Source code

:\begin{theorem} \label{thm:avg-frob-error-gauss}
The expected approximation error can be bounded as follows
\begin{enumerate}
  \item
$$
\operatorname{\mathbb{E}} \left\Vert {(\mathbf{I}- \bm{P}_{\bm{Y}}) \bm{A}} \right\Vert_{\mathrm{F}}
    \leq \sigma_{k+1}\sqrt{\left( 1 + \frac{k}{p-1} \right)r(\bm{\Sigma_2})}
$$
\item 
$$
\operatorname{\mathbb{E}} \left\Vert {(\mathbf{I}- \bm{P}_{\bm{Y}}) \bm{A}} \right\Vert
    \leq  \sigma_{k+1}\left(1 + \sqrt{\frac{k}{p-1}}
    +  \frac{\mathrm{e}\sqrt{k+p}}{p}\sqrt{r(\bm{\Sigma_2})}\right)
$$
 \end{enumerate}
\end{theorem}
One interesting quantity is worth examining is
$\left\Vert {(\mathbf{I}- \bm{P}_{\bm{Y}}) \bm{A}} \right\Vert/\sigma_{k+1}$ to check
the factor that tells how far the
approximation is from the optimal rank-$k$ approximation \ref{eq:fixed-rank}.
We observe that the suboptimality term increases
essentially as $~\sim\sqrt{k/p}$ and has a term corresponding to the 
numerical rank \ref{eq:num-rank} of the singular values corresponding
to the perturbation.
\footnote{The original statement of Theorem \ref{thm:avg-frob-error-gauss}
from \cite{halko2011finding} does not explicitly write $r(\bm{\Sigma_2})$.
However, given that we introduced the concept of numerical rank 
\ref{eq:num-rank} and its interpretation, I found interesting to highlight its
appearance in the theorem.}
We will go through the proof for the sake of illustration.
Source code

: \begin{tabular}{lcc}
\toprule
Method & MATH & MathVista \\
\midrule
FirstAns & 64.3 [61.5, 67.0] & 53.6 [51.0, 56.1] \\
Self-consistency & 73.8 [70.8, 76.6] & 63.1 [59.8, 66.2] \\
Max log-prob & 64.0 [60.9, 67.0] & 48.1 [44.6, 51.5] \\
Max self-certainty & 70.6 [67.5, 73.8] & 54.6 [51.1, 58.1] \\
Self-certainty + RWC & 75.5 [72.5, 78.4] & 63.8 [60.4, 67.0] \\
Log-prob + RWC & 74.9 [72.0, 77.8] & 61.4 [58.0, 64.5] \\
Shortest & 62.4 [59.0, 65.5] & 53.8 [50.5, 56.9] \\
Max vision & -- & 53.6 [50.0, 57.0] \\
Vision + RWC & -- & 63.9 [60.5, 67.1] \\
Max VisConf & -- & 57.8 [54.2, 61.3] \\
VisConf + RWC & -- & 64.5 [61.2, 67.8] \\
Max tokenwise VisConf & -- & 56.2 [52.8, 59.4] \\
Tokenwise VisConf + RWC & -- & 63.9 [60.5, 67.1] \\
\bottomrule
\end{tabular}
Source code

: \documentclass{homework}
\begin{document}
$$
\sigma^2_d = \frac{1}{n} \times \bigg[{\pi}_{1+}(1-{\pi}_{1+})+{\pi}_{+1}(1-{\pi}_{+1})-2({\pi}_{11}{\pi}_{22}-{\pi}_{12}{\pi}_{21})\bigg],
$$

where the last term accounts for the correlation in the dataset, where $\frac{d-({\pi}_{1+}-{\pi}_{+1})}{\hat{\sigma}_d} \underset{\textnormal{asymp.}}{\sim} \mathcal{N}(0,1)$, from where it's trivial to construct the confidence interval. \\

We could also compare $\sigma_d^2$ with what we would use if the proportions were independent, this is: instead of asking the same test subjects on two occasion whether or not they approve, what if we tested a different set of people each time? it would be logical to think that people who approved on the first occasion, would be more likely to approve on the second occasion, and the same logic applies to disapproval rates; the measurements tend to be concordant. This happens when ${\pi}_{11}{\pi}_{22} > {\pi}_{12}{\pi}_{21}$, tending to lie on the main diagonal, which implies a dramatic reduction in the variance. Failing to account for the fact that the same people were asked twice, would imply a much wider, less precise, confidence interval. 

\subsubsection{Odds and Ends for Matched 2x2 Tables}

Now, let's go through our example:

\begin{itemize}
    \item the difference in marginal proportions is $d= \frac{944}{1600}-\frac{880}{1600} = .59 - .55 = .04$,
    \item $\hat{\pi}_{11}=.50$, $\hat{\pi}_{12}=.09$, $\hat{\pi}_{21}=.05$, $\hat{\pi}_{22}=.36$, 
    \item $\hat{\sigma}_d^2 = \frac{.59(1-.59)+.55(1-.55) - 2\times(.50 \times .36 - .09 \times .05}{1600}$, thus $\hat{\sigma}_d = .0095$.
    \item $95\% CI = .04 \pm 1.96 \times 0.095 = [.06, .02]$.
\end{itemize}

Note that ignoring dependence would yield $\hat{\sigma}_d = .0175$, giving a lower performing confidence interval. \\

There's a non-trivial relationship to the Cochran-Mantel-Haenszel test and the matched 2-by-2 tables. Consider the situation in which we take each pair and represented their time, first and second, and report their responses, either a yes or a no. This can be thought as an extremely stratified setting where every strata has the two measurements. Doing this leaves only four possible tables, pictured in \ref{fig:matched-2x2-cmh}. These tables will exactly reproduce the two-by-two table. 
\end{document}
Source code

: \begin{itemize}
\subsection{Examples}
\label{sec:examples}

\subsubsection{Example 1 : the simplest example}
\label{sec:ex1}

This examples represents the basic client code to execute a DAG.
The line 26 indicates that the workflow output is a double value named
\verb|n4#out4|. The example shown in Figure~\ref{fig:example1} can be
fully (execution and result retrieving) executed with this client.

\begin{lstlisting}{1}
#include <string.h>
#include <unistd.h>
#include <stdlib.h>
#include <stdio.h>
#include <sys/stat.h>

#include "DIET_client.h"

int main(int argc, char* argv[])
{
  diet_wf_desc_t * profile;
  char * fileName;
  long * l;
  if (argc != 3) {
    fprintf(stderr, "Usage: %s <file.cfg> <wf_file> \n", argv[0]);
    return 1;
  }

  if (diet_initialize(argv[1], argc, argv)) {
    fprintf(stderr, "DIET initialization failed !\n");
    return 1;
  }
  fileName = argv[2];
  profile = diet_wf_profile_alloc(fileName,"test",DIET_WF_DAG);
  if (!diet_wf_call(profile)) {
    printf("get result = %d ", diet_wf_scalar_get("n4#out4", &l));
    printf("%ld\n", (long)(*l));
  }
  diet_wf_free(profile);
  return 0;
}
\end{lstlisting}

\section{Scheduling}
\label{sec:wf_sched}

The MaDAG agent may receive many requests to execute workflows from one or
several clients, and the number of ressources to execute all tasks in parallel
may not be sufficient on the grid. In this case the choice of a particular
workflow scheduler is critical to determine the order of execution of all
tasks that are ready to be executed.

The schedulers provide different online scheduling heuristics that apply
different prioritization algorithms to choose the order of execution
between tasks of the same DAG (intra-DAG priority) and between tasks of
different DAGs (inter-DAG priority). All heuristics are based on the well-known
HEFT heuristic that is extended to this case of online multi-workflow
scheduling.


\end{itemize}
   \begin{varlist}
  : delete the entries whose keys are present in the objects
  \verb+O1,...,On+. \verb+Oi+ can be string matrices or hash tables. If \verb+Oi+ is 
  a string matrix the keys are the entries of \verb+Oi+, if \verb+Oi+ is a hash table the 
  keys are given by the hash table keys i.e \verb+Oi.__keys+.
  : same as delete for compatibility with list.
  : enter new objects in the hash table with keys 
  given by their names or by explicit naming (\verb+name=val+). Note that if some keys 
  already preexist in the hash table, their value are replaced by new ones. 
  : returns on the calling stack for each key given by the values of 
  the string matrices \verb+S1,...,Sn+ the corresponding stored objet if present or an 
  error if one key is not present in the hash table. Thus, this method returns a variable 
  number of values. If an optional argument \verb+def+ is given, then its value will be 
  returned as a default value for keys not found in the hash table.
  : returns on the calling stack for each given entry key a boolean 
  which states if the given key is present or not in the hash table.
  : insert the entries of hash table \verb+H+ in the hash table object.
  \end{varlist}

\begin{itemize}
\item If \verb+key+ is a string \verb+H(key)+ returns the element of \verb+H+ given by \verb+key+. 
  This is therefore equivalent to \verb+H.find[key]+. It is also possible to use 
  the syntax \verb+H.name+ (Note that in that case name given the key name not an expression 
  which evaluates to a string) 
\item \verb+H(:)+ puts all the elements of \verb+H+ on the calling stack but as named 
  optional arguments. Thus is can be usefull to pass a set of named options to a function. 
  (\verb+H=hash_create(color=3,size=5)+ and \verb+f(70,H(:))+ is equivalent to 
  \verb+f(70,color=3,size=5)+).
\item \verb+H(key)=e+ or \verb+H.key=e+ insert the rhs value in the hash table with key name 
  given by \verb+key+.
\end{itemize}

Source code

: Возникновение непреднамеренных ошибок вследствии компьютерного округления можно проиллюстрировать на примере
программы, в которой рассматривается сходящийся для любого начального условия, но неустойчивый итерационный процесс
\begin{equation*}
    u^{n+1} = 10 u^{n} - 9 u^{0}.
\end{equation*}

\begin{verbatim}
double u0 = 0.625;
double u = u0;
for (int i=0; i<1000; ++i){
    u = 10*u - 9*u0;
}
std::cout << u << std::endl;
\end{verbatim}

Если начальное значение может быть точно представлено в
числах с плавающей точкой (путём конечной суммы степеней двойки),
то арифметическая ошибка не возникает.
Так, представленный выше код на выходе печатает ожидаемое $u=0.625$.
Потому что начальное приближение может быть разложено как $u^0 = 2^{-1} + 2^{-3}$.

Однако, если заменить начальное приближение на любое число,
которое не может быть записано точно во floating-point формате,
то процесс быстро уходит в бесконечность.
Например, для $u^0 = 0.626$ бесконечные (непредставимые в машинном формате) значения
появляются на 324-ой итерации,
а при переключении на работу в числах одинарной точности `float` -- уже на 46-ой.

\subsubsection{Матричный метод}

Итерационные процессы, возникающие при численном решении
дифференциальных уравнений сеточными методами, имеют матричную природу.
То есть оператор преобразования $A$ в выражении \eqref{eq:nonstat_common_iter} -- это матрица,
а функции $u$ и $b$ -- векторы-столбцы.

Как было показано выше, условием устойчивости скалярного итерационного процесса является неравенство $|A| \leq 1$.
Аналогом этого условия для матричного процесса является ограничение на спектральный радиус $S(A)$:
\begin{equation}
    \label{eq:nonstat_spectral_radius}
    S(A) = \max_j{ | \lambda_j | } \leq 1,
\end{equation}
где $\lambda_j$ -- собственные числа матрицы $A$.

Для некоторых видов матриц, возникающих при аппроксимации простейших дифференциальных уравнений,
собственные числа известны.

****

__Assignment__. Transcribe the material exactly, stopping after the "Vision + RWC & -- & 63.9 [60.5, 67.1] \\" line.

__Task answer__.
Source code

:\begin{theorem} \label{thm:avg-frob-error-gauss}
The expected approximation error can be bounded as follows
\begin{enumerate}
  \item
$$
\operatorname{\mathbb{E}} \left\Vert {(\mathbf{I}- \bm{P}_{\bm{Y}}) \bm{A}} \right\Vert_{\mathrm{F}}
    \leq \sigma_{k+1}\sqrt{\left( 1 + \frac{k}{p-1} \right)r(\bm{\Sigma_2})}
$$
\item 
$$
\operatorname{\mathbb{E}} \left\Vert {(\mathbf{I}- \bm{P}_{\bm{Y}}) \bm{A}} \right\Vert
    \leq  \sigma_{k+1}\left(1 + \sqrt{\frac{k}{p-1}}
    +  \frac{\mathrm{e}\sqrt{k+p}}{p}\sqrt{r(\bm{\Sigma_2})}\right)
$$
 \end{enumerate}
\end{theorem}
One interesting quantity is worth examining is
$\left\Vert {(\mathbf{I}- \bm{P}_{\bm{Y}}) \bm{A}} \right\Vert/\sigma_{k+1}$ to check
the factor that tells how far the
approximation is from the optimal rank-$k$ approximation \ref{eq:fixed-rank}.
We observe that the suboptimality term increases
essentially as $~\sim\sqrt{k/p}$ and has a term corresponding to the 
numerical rank \ref{eq:num-rank} of the singular values corresponding
to the perturbation.
\footnote{The original statement of Theorem \ref{thm:avg-frob-error-gauss}
from \cite{halko2011finding} does not explicitly write $r(\bm{\Sigma_2})$.
However, given that we introduced the concept of numerical rank 
\ref{eq:num-rank} and its interpretation, I found interesting to highlight its
appearance in the theorem.}
We will go through the proof for the sake of illustration.
Source code

: \begin{tabular}{lcc}
\toprule
Method & MATH & MathVista \\
\midrule
FirstAns & 64.3 [61.5, 67.0] & 53.6 [51.0, 56.1] \\
Self-consistency & 73.8 [70.8, 76.6] & 63.1 [59.8, 66.2] \\
Max log-prob & 64.0 [60.9, 67.0] & 48.1 [44.6, 51.5] \\
Max self-certainty & 70.6 [67.5, 73.8] & 54.6 [51.1, 58.1] \\
Self-certainty + RWC & 75.5 [72.5, 78.4] & 63.8 [60.4, 67.0] \\
Log-prob + RWC & 74.9 [72.0, 77.8] & 61.4 [58.0, 64.5] \\
Shortest & 62.4 [59.0, 65.5] & 53.8 [50.5, 56.9] \\
Max vision & -- & 53.6 [50.0, 57.0] \\
Vision + RWC & -- & 63.9 [60.5, 67.1] \\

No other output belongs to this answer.